Tiada yang Tak Mungkin (2): Azyumardi Azra

Bagian kedua dari Kick Andy kemarin. Narasumbernya tak lain tak bukan ini:

Kenal kan? Yuph, seperti tertulis di judul, PROF AZYUMARDI AZRA, Ph.D. Apa yang membuat beliau istimewa? Hmm.. langsung cek websitenya aja deh, atau kalau mau berwiki-wiki ria di sini (tapi open link in new tab aja ya, jangan tinggalin halaman blog ini.. hehe..).

Oke, sekarang ke perjalanan beliau yang kudengar dari Kick Andy. Beliau berasal dari LA (jelas bukan Los Angeles lah, tapi Lubuk Alung). Berayahkan seorang tukang kayu dan batu, dengan ibu seorang guru agama. Ia dekat dengan segala keterbatasan ekonomi. Makanan masa kecil, kurang lebih sama dengan pak Rhenald.

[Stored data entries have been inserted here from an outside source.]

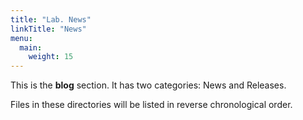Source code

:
 ```yaml
---
title: "Lab. News"
linkTitle: "News"
menu:
  main:
    weight: 15
---
```



This is the **blog** section. It has two categories: News and Releases.

Files in these directories will be listed in reverse chronological order.

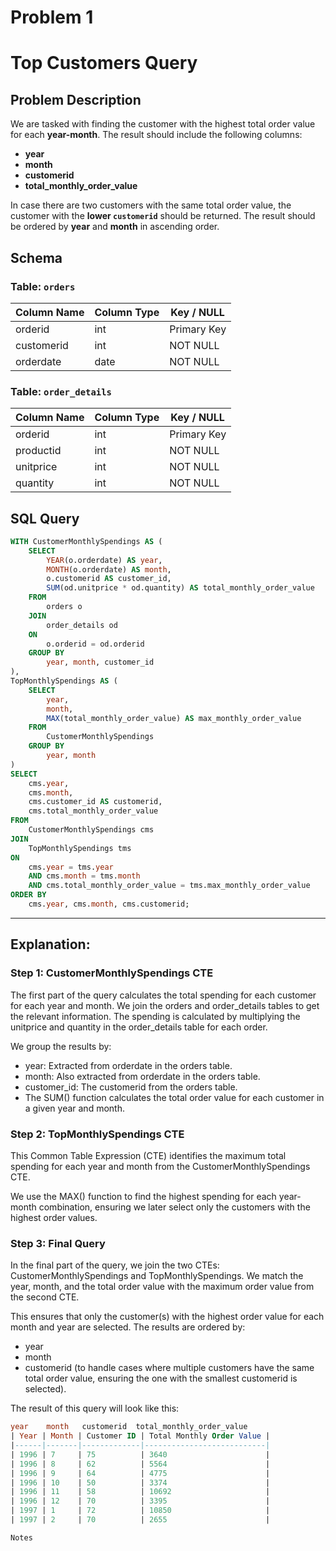 # Problem 1

# Top Customers Query

## Problem Description

We are tasked with finding the customer with the highest total order value for each **year-month**. The result should include the following columns:

- **year**
- **month**
- **customerid**
- **total_monthly_order_value**

In case there are two customers with the same total order value, the customer with the **lower `customerid`** should be returned. The result should be ordered by **year** and **month** in ascending order.

## Schema

### Table: `orders`

| Column Name | Column Type | Key / NULL  |
| ----------- | ----------- | ----------- |
| orderid     | int         | Primary Key |
| customerid  | int         | NOT NULL    |
| orderdate   | date        | NOT NULL    |

### Table: `order_details`

| Column Name | Column Type | Key / NULL  |
| ----------- | ----------- | ----------- |
| orderid     | int         | Primary Key |
| productid   | int         | NOT NULL    |
| unitprice   | int         | NOT NULL    |
| quantity    | int         | NOT NULL    |

## SQL Query

```sql
WITH CustomerMonthlySpendings AS (
    SELECT
        YEAR(o.orderdate) AS year,
        MONTH(o.orderdate) AS month,
        o.customerid AS customer_id,
        SUM(od.unitprice * od.quantity) AS total_monthly_order_value
    FROM
        orders o
    JOIN
        order_details od
    ON
        o.orderid = od.orderid
    GROUP BY
        year, month, customer_id
),
TopMonthlySpendings AS (
    SELECT
        year,
        month,
        MAX(total_monthly_order_value) AS max_monthly_order_value
    FROM
        CustomerMonthlySpendings
    GROUP BY
        year, month
)
SELECT
    cms.year,
    cms.month,
    cms.customer_id AS customerid,
    cms.total_monthly_order_value
FROM
    CustomerMonthlySpendings cms
JOIN
    TopMonthlySpendings tms
ON
    cms.year = tms.year
    AND cms.month = tms.month
    AND cms.total_monthly_order_value = tms.max_monthly_order_value
ORDER BY
    cms.year, cms.month, cms.customerid;
```

---

## Explanation:

### Step 1: CustomerMonthlySpendings CTE

The first part of the query calculates the total spending for each customer for each year and month. We join the orders and order_details tables to get the relevant information. The spending is calculated by multiplying the unitprice and quantity in the order_details table for each order.

We group the results by:

- year: Extracted from orderdate in the orders table.
- month: Also extracted from orderdate in the orders table.
- customer_id: The customerid from the orders table.
- The SUM() function calculates the total order value for each customer in a given year and month.

### Step 2: TopMonthlySpendings CTE

This Common Table Expression (CTE) identifies the maximum total spending for each year and month from the CustomerMonthlySpendings CTE.

We use the MAX() function to find the highest spending for each year-month combination, ensuring we later select only the customers with the highest order values.

### Step 3: Final Query

In the final part of the query, we join the two CTEs: CustomerMonthlySpendings and TopMonthlySpendings. We match the year, month, and the total order value with the maximum order value from the second CTE.

This ensures that only the customer(s) with the highest order value for each month and year are selected. The results are ordered by:

- year
- month
- customerid (to handle cases where multiple customers have the same total order value, ensuring the one with the smallest customerid is selected).

The result of this query will look like this:

```sql
year	month	customerid	total_monthly_order_value
| Year | Month | Customer ID | Total Monthly Order Value |
|------|-------|-------------|---------------------------|
| 1996 | 7     | 75          | 3640                      |
| 1996 | 8     | 62          | 5564                      |
| 1996 | 9     | 64          | 4775                      |
| 1996 | 10    | 50          | 3374                      |
| 1996 | 11    | 58          | 10692                     |
| 1996 | 12    | 70          | 3395                      |
| 1997 | 1     | 72          | 10850                     |
| 1997 | 2     | 70          | 2655                      |

Notes
```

Azyumardi kecil sudah bisa membaca Koran pada usia 4,5 tahun. Kemampuan membaca diajarkan dengan mengenal nama-nama bus. Kreatif, begitu bung Andy merespon, sambil menyarankan ke ortu untuk menaruh anaknya di pinggir jalan atau terminal saja dan tentu itu hanya gurauan yang disambut tawa renyah penonton. Saya berpikir, wah sama dengan saya dulu donk. Duduk santai di seberang pasar Kleco Solo sambil mengenali bus ‘Safari’, ‘Duta Kartika’.. memang meningkatkan kemampuan baca sih.. Ibu bapakku kreatif berarti.. bahkan saya sudah bisa membaca di usia 2,5 tahun (bukan berarti sombong, melainkan berarti orang tua saya superkreatif dan luar biasa.. hehe..)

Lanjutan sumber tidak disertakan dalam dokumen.